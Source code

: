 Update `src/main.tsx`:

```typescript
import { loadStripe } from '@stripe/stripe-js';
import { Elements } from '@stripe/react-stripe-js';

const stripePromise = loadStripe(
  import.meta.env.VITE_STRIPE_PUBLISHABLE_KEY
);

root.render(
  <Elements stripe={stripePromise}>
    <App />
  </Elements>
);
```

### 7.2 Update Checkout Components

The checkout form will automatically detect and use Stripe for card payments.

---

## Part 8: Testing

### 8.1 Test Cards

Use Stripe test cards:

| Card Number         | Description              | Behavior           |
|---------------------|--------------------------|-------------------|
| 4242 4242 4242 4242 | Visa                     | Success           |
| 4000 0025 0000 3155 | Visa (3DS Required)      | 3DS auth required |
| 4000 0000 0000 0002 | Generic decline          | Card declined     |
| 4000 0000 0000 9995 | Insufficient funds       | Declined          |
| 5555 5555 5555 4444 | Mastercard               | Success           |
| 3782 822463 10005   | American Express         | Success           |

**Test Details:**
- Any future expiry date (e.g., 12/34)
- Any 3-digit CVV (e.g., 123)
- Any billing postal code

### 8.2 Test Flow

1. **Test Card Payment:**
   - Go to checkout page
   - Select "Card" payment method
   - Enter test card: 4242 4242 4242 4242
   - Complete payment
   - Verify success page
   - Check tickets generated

:::::

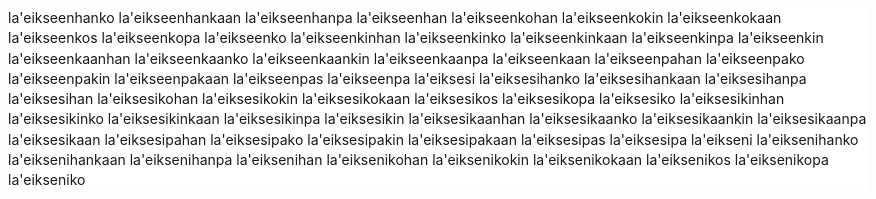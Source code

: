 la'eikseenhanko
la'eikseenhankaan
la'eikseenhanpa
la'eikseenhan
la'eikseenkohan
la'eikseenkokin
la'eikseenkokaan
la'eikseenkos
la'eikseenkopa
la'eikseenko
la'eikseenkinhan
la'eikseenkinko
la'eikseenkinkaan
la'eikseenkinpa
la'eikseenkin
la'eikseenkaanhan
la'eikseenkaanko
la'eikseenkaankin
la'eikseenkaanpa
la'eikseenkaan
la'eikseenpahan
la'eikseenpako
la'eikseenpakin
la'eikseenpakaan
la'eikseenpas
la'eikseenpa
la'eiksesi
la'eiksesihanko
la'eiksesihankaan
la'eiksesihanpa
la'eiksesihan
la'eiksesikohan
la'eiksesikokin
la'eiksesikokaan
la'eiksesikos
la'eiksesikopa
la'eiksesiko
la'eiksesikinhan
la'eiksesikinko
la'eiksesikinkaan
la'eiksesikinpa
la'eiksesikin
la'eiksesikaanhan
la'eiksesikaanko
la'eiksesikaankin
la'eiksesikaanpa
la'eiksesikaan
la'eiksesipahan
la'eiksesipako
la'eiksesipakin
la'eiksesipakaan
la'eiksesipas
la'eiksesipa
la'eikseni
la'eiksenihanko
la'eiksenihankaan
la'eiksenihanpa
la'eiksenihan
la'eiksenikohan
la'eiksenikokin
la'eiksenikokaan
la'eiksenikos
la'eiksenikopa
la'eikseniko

:::::

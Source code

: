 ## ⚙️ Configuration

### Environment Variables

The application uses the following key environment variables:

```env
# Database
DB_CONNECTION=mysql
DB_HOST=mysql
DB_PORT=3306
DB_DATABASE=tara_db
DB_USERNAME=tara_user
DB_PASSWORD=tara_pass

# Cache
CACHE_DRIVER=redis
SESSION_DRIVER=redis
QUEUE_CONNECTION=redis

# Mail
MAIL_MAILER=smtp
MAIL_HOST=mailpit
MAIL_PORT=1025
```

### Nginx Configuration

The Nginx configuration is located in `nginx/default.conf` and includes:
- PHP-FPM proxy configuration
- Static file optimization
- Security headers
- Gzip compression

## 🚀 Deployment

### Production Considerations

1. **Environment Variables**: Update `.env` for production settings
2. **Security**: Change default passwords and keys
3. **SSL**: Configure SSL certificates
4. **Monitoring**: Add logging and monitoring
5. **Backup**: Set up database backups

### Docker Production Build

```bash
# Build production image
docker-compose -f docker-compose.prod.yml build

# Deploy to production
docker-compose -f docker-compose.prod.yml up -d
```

:::::

== What needs to be done ==
In the material above, find each line that has the string "Security" and return it.

== Reply ==
- Security headers
2. **Security**: Change default passwords and keys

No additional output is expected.